Your instructions: The answer must be an exact copy of the listing below.

Data to use:
—————

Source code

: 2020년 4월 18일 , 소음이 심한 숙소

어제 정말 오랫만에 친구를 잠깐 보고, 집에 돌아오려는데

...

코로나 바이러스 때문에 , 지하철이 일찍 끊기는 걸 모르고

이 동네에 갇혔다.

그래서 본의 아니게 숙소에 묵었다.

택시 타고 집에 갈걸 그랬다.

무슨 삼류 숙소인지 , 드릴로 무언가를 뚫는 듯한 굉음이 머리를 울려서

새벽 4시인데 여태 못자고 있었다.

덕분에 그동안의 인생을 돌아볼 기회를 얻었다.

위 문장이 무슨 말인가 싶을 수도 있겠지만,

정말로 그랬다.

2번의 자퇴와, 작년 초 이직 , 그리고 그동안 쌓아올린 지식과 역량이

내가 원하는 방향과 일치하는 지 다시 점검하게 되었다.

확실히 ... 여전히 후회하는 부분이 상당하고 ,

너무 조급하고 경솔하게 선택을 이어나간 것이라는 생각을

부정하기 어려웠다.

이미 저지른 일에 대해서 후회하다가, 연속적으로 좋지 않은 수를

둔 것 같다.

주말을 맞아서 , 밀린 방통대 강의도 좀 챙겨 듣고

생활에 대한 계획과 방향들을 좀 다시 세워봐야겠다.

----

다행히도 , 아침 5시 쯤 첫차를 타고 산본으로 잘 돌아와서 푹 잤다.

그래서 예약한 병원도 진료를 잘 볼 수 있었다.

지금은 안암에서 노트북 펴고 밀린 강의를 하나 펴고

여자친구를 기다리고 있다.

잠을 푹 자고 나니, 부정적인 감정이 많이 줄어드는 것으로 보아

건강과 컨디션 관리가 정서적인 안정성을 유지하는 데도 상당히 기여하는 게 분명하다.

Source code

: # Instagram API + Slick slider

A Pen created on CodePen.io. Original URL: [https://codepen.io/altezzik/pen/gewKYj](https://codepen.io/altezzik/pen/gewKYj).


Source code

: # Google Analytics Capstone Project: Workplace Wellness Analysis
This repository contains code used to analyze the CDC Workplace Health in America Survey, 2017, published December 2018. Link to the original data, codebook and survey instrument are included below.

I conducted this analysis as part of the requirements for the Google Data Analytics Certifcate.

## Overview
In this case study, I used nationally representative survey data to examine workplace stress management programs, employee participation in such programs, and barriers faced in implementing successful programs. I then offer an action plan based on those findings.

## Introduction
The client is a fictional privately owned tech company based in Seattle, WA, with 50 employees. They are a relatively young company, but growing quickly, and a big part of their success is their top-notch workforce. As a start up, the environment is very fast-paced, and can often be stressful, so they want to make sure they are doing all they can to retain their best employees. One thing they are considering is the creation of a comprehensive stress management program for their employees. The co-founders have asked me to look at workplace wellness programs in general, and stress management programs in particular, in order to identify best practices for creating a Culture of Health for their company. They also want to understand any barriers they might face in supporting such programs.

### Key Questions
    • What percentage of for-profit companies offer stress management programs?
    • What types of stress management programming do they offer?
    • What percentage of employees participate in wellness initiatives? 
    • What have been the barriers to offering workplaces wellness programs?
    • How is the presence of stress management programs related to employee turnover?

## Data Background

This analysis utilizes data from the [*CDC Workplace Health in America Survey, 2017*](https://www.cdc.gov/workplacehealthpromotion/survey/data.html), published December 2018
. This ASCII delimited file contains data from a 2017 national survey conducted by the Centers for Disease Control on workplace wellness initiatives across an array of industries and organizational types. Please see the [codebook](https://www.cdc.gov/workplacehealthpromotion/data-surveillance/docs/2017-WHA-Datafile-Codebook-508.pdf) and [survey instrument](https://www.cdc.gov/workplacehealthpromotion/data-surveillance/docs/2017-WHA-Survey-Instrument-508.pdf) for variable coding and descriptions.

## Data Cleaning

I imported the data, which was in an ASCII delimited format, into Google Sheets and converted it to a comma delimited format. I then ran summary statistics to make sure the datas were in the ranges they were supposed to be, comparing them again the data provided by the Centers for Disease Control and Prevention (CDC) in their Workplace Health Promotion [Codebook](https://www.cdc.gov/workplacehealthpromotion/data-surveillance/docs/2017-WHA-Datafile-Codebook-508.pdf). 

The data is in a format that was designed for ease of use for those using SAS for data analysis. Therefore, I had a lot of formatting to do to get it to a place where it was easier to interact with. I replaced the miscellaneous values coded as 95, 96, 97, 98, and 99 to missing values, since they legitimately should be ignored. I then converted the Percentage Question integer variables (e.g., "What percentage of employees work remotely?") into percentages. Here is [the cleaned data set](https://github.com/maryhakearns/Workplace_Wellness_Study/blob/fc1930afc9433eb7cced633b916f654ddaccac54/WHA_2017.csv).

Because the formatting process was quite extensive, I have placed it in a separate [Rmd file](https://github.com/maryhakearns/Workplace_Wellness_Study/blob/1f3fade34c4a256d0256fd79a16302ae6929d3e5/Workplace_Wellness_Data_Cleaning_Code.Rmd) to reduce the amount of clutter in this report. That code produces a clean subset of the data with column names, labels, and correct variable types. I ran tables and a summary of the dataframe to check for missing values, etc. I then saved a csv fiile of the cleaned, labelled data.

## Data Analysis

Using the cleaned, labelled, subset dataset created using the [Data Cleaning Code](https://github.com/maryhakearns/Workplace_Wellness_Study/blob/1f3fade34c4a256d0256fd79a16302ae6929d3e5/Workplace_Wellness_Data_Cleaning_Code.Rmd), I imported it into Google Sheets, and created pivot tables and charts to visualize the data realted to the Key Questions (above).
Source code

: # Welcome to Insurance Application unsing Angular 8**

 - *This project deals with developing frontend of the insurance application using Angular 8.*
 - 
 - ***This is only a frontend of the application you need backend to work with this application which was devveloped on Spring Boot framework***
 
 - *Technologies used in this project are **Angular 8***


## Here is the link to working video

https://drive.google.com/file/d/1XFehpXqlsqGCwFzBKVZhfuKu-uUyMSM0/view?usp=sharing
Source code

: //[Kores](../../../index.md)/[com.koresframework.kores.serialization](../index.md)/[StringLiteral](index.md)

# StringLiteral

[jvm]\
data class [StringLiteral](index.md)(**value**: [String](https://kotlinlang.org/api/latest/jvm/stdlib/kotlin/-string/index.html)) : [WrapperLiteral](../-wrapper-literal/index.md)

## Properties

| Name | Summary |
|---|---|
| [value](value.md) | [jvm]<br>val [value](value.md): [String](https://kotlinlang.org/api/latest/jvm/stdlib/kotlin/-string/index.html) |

—————

Response:
Source code

: 2020년 4월 18일 , 소음이 심한 숙소

어제 정말 오랫만에 친구를 잠깐 보고, 집에 돌아오려는데

...

코로나 바이러스 때문에 , 지하철이 일찍 끊기는 걸 모르고

이 동네에 갇혔다.

그래서 본의 아니게 숙소에 묵었다.

택시 타고 집에 갈걸 그랬다.

무슨 삼류 숙소인지 , 드릴로 무언가를 뚫는 듯한 굉음이 머리를 울려서

새벽 4시인데 여태 못자고 있었다.

덕분에 그동안의 인생을 돌아볼 기회를 얻었다.

위 문장이 무슨 말인가 싶을 수도 있겠지만,

정말로 그랬다.

2번의 자퇴와, 작년 초 이직 , 그리고 그동안 쌓아올린 지식과 역량이

내가 원하는 방향과 일치하는 지 다시 점검하게 되었다.

확실히 ... 여전히 후회하는 부분이 상당하고 ,

너무 조급하고 경솔하게 선택을 이어나간 것이라는 생각을

부정하기 어려웠다.

이미 저지른 일에 대해서 후회하다가, 연속적으로 좋지 않은 수를

둔 것 같다.

주말을 맞아서 , 밀린 방통대 강의도 좀 챙겨 듣고

생활에 대한 계획과 방향들을 좀 다시 세워봐야겠다.

----

다행히도 , 아침 5시 쯤 첫차를 타고 산본으로 잘 돌아와서 푹 잤다.

그래서 예약한 병원도 진료를 잘 볼 수 있었다.

지금은 안암에서 노트북 펴고 밀린 강의를 하나 펴고

여자친구를 기다리고 있다.

잠을 푹 자고 나니, 부정적인 감정이 많이 줄어드는 것으로 보아

건강과 컨디션 관리가 정서적인 안정성을 유지하는 데도 상당히 기여하는 게 분명하다.

Source code

: # Instagram API + Slick slider

A Pen created on CodePen.io. Original URL: [https://codepen.io/altezzik/pen/gewKYj](https://codepen.io/altezzik/pen/gewKYj).


Source code

: # Google Analytics Capstone Project: Workplace Wellness Analysis
This repository contains code used to analyze the CDC Workplace Health in America Survey, 2017, published December 2018. Link to the original data, codebook and survey instrument are included below.

I conducted this analysis as part of the requirements for the Google Data Analytics Certifcate.

## Overview
In this case study, I used nationally representative survey data to examine workplace stress management programs, employee participation in such programs, and barriers faced in implementing successful programs. I then offer an action plan based on those findings.

## Introduction
The client is a fictional privately owned tech company based in Seattle, WA, with 50 employees. They are a relatively young company, but growing quickly, and a big part of their success is their top-notch workforce. As a start up, the environment is very fast-paced, and can often be stressful, so they want to make sure they are doing all they can to retain their best employees. One thing they are considering is the creation of a comprehensive stress management program for their employees. The co-founders have asked me to look at workplace wellness programs in general, and stress management programs in particular, in order to identify best practices for creating a Culture of Health for their company. They also want to understand any barriers they might face in supporting such programs.

### Key Questions
    • What percentage of for-profit companies offer stress management programs?
    • What types of stress management programming do they offer?
    • What percentage of employees participate in wellness initiatives? 
    • What have been the barriers to offering workplaces wellness programs?
    • How is the presence of stress management programs related to employee turnover?

## Data Background

This analysis utilizes data from the [*CDC Workplace Health in America Survey, 2017*](https://www.cdc.gov/workplacehealthpromotion/survey/data.html), published December 2018
. This ASCII delimited file contains data from a 2017 national survey conducted by the Centers for Disease Control on workplace wellness initiatives across an array of industries and organizational types. Please see the [codebook](https://www.cdc.gov/workplacehealthpromotion/data-surveillance/docs/2017-WHA-Datafile-Codebook-508.pdf) and [survey instrument](https://www.cdc.gov/workplacehealthpromotion/data-surveillance/docs/2017-WHA-Survey-Instrument-508.pdf) for variable coding and descriptions.

## Data Cleaning

I imported the data, which was in an ASCII delimited format, into Google Sheets and converted it to a comma delimited format. I then ran summary statistics to make sure the datas were in the ranges they were supposed to be, comparing them again the data provided by the Centers for Disease Control and Prevention (CDC) in their Workplace Health Promotion [Codebook](https://www.cdc.gov/workplacehealthpromotion/data-surveillance/docs/2017-WHA-Datafile-Codebook-508.pdf). 

The data is in a format that was designed for ease of use for those using SAS for data analysis. Therefore, I had a lot of formatting to do to get it to a place where it was easier to interact with. I replaced the miscellaneous values coded as 95, 96, 97, 98, and 99 to missing values, since they legitimately should be ignored. I then converted the Percentage Question integer variables (e.g., "What percentage of employees work remotely?") into percentages. Here is [the cleaned data set](https://github.com/maryhakearns/Workplace_Wellness_Study/blob/fc1930afc9433eb7cced633b916f654ddaccac54/WHA_2017.csv).

Because the formatting process was quite extensive, I have placed it in a separate [Rmd file](https://github.com/maryhakearns/Workplace_Wellness_Study/blob/1f3fade34c4a256d0256fd79a16302ae6929d3e5/Workplace_Wellness_Data_Cleaning_Code.Rmd) to reduce the amount of clutter in this report. That code produces a clean subset of the data with column names, labels, and correct variable types. I ran tables and a summary of the dataframe to check for missing values, etc. I then saved a csv fiile of the cleaned, labelled data.

## Data Analysis

Using the cleaned, labelled, subset dataset created using the [Data Cleaning Code](https://github.com/maryhakearns/Workplace_Wellness_Study/blob/1f3fade34c4a256d0256fd79a16302ae6929d3e5/Workplace_Wellness_Data_Cleaning_Code.Rmd), I imported it into Google Sheets, and created pivot tables and charts to visualize the data realted to the Key Questions (above).
Source code

: # Welcome to Insurance Application unsing Angular 8**

 - *This project deals with developing frontend of the insurance application using Angular 8.*
 - 
 - ***This is only a frontend of the application you need backend to work with this application which was devveloped on Spring Boot framework***
 
 - *Technologies used in this project are **Angular 8***


## Here is the link to working video

https://drive.google.com/file/d/1XFehpXqlsqGCwFzBKVZhfuKu-uUyMSM0/view?usp=sharing
Source code

: //[Kores](../../../index.md)/[com.koresframework.kores.serialization](../index.md)/[StringLiteral](index.md)

# StringLiteral

[jvm]\
data class [StringLiteral](index.md)(**value**: [String](https://kotlinlang.org/api/latest/jvm/stdlib/kotlin/-string/index.html)) : [WrapperLiteral](../-wrapper-literal/index.md)

## Properties

| Name | Summary |
|---|---|
| [value](value.md) | [jvm]<br>val [value](value.md): [String](https://kotlinlang.org/api/latest/jvm/stdlib/kotlin/-string/index.html) |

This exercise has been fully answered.